The progression from field preparation to planting, crop growth to harvest- this cycle is easily visible from our car windows. The Corporation of Delta, in partnership with the Delta Agricultural Society, even installs large signs to help passersby identify the mosaic of crops grown within the community.
Although many aspects of farming can be viewed as we drive by local fields, there are other "hats" farmers wear which are less evident to the public eye. Did you know that farmers are the backbone to several major scientific studies which help conserve farmland and wildlife right here in Delta? For example, farmers who participate in the land Stewardship Programs offered by the local nonprofit, Delta Farmland and Wildlife Trust are currently assisting five separate research projects.
Soil Science Masters' Students from the University of British Columbia (UBC) are currently assessing fields enrolled in the Trust's Grassland Set-aside Program. Through this program, local farmers plant a mixture of grasses in their crop fields, and allow the grasses to fallow for up to four years. Masters students are testing the soil of these special grass fields throughout the summer to determine precisely how effective grasslands are in improving the fertility and structure of our farmland soils.
As well, students from the BC Institute of Technology (BCIT) are partnering with Delta farmers to evaluate farmland hedgerows, which are enrolled in the Trust's
Hedgerow Stewardship Program.
For the past 12 weeks, a BCIT intern has been monitoring trees on the margins of farm fields for songbird abundance and diversity. In addition, a UBC Masters student is monitoring these same habitats to determine their benefits to wild bees.
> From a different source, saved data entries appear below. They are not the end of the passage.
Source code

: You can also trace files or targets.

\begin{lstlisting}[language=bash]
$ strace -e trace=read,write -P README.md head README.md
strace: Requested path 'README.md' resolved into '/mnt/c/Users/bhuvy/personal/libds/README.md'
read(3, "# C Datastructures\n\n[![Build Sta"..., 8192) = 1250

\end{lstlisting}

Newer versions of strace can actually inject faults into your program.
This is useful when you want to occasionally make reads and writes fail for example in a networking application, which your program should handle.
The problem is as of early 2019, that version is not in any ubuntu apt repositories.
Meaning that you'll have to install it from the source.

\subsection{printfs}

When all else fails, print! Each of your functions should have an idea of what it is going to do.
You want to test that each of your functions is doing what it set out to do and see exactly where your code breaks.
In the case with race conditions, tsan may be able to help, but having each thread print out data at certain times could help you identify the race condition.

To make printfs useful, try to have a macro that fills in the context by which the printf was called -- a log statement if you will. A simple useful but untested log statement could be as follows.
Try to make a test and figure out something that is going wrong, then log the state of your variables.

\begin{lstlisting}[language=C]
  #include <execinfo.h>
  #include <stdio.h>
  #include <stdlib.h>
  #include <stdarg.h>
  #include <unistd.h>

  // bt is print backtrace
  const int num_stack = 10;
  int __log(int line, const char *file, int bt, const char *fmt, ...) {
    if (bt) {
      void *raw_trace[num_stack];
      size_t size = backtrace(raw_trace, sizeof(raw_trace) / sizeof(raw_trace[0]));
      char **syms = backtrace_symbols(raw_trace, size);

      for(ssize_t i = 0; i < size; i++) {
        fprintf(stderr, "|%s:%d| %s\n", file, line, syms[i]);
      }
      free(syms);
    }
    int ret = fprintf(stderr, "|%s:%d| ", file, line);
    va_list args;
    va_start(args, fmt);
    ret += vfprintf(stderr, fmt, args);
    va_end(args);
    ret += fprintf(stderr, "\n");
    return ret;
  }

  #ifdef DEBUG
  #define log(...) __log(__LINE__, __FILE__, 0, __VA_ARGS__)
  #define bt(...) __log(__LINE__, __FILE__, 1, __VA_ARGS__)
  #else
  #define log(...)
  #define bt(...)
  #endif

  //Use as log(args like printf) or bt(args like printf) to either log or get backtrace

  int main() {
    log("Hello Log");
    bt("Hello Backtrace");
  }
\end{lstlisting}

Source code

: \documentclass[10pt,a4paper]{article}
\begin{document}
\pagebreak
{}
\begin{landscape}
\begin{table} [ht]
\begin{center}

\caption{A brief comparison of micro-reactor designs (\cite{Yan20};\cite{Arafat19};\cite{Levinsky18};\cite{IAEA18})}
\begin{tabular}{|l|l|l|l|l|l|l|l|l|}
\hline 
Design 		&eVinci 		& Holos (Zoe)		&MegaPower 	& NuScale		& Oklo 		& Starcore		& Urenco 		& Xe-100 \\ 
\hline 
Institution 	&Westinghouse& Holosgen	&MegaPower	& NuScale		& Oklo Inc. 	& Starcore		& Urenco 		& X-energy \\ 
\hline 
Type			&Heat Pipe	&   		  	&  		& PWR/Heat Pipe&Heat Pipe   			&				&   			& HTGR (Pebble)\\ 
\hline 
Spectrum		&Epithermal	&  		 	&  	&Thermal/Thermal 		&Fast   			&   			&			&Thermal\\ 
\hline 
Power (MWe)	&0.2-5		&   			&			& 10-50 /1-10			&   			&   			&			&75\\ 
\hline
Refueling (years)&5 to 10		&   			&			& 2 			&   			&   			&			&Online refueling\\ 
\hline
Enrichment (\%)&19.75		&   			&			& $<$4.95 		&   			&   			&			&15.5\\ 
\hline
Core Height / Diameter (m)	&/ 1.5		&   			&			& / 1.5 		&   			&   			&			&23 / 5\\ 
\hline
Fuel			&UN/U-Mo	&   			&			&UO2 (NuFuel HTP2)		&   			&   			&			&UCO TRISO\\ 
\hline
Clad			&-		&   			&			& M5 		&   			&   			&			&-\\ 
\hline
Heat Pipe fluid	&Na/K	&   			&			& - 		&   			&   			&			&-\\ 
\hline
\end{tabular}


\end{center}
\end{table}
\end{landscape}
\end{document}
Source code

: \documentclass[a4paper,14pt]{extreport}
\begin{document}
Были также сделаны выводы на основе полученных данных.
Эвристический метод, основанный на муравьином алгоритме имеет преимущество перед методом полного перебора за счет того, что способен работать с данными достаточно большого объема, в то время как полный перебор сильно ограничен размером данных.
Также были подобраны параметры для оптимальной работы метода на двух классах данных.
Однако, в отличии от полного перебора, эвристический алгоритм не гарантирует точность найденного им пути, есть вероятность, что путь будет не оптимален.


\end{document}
In the fall of 2016, two BCIT Fish, Wildlife and Recreation student teams will be evaluating the ability of Grassland Set-aside fields to conserve local raptors and small mammal populations. A separate BCIT team will be conducting surveys to provide farmers and conservation partners with information regarding the extent to which waterfowl feed on different crop residues.
The information gathered through all of these scientific evaluations may improve the ability of local farms to sustain their soil for long-term crop production, while maintaining the ability of the Fraser River delta landscape to conserve a multitude of wildlife species.